Three staleness/perf problems on the editor-api read paths:

  1. Stale-forever traject cachesTrajectCorpusCache entries were only invalidated on traject create/delete. The per-traject source-map index snapshot never picked up upstream changes (new laws merged, re-harvests, saves on another replica) until process restart, and the lazily-fetched body cache was unbounded and never refreshed either.
  2. O(corpus) display names per requestGET /corpus/laws called resolve_display_name per law per request: a line scan of every body, plus a full serde_yaml_ng parse for name: '#ref' laws. For the unfiltered list that is O(total corpus bytes) per page load.
  3. O(corpus) implementor discovery with serialized fetchesimplementors_in_scope lazily fetched every metadata-only law's body sequentially under the per-source mutex on every request, and silently skipped fetch failures, so a throttled scan returned a silently incomplete list.

Changes

TTL + refresh on the per-traject index snapshot (TRAJECT_INDEX_TTL = 60s)

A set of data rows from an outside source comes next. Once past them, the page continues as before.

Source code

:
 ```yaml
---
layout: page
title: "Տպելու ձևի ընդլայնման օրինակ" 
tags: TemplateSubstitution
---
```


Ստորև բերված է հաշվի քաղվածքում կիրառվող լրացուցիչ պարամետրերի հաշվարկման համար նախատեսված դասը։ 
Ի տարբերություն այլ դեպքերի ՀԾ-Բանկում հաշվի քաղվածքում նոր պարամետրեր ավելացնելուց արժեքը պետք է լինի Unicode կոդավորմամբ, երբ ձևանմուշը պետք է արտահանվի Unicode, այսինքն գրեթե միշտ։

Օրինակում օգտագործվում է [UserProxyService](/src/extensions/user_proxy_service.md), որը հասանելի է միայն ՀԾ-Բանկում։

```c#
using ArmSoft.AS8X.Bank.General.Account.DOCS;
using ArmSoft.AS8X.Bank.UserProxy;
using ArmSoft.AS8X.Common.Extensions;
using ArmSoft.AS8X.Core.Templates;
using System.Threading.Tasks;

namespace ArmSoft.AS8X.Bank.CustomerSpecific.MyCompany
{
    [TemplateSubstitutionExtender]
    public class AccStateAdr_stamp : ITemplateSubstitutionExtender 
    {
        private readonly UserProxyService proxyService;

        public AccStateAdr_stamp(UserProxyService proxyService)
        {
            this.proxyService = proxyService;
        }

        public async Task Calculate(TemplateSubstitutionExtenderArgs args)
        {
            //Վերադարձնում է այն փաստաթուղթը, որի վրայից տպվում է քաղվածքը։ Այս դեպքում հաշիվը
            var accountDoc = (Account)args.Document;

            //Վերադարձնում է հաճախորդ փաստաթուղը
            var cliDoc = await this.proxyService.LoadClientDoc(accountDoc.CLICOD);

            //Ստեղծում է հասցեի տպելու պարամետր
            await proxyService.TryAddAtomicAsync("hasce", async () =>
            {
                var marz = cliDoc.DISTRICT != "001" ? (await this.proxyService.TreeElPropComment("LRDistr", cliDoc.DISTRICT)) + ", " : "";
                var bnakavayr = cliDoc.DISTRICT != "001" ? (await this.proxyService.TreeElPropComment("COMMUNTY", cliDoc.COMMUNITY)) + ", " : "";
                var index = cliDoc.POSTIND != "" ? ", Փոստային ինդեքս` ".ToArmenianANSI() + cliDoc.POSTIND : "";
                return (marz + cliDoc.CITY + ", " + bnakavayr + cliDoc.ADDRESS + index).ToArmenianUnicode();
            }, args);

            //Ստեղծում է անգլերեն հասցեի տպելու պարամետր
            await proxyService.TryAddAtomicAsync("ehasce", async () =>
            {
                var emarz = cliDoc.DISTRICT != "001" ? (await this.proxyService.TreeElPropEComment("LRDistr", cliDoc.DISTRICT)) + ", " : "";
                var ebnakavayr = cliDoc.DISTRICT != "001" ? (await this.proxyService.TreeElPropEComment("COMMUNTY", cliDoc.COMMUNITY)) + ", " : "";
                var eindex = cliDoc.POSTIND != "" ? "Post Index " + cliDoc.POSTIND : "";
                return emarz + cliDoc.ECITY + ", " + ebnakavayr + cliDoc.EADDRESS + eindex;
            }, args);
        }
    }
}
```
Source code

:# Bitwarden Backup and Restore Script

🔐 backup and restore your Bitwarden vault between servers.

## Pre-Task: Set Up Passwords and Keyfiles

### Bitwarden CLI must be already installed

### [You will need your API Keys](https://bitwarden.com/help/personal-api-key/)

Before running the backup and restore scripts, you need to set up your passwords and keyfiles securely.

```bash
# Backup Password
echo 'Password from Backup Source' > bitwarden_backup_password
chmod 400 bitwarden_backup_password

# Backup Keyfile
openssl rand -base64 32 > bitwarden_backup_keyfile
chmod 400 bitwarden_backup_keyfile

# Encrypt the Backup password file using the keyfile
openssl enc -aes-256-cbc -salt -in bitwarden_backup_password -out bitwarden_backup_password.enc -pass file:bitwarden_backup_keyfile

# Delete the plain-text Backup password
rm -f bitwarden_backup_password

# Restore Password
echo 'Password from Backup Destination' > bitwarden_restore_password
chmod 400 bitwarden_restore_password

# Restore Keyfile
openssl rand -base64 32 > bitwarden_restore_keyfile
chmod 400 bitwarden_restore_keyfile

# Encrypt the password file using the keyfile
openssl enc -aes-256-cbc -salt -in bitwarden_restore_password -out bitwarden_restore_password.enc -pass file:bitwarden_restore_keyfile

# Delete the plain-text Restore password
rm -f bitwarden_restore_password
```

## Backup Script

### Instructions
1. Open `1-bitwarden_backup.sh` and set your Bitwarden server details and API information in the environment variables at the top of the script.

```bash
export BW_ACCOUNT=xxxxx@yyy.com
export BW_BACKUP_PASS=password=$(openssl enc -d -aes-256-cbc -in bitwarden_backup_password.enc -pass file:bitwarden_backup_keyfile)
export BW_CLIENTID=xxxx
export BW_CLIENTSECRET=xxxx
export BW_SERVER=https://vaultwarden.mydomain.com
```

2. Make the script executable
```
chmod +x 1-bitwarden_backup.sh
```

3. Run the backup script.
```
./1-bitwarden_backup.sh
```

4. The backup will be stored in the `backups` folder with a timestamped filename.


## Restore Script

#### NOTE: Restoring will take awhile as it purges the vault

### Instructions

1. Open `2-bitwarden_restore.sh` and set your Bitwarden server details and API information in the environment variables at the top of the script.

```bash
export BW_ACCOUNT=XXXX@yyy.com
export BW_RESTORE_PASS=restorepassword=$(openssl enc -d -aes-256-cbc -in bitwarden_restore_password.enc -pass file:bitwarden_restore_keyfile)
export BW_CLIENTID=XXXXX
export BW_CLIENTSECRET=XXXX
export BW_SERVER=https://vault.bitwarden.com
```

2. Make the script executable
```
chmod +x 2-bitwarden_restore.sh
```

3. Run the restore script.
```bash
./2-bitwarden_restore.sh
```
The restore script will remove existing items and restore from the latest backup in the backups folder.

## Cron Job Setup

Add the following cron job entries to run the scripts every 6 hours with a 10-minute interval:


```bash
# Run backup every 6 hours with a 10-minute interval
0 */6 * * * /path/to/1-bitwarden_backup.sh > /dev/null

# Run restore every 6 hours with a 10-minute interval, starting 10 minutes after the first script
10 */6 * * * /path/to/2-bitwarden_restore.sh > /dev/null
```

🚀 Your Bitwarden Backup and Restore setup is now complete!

Follows the existing CHANGED_LAWS_TTL precedent (same 60s convergence target). The first request past the deadline re-enumerates the sources and swaps in a fresh SourceMap; concurrent requests keep serving the stale snapshot while one refresh is in flight (single-flighted per traject), and a failed refresh re-arms the stale snapshot for another TTL window instead of erroring reads. A refresh where any source fails to enumerate is treated as failed — serving the previous complete snapshot beats swapping in one with thousands of laws missing. The failed-refresh warn is rate-limited (first failure and every 10th consecutive one; the rest log at debug) so a permanently broken source doesn't re-warn every minute.

Why this is safe w.r.t. saves: the refreshed instance carries over

  • the backend map (same Arc<Mutex<…>> instances — an in-flight save keeps excluding writers across the swap, and the writable-own → seed lock-ordering invariant from fix(editor): optimistic concurrency (ETag/If-Match) for law and scenario saves #790 is untouched);
  • the post-save overlay (shared Arc) — a refresh never resurrects pre-save content, and a record_save racing the swap on the old instance is visible through the new one;
  • the changed-laws cache (shared Arc) — a refresh cannot undo save_law's invalidation;
  • the implements index (served stale while rebuilt) and its cross-snapshot memo — see below.

Overlay reconciliation at refresh (read-your-writes-or-newer)

The overlay is carried across refreshes, but no longer unconditionally: each refresh compares every overlay entry against its write-target branch file (one per-entry backend lock — never held across the loop, and no seed lock, so the writable-own → seed lock order can't be violated) and drops the entry when the branch content no longer equals the saved body. That is the cross-replica convergence story: a law saved on this process serves the saved body until someone else (another replica, a direct push) overwrites it on the branch, after which reads converge to the newer branch content within a TTL window — instead of this process pinning its own save forever, which made every cross-replica If-Match save 412 against content the loser could never fetch. A read error keeps the entry (a network blip must not drop a save), and removal is compare-and-remove so a save landing concurrently with the reconcile pass is never dropped.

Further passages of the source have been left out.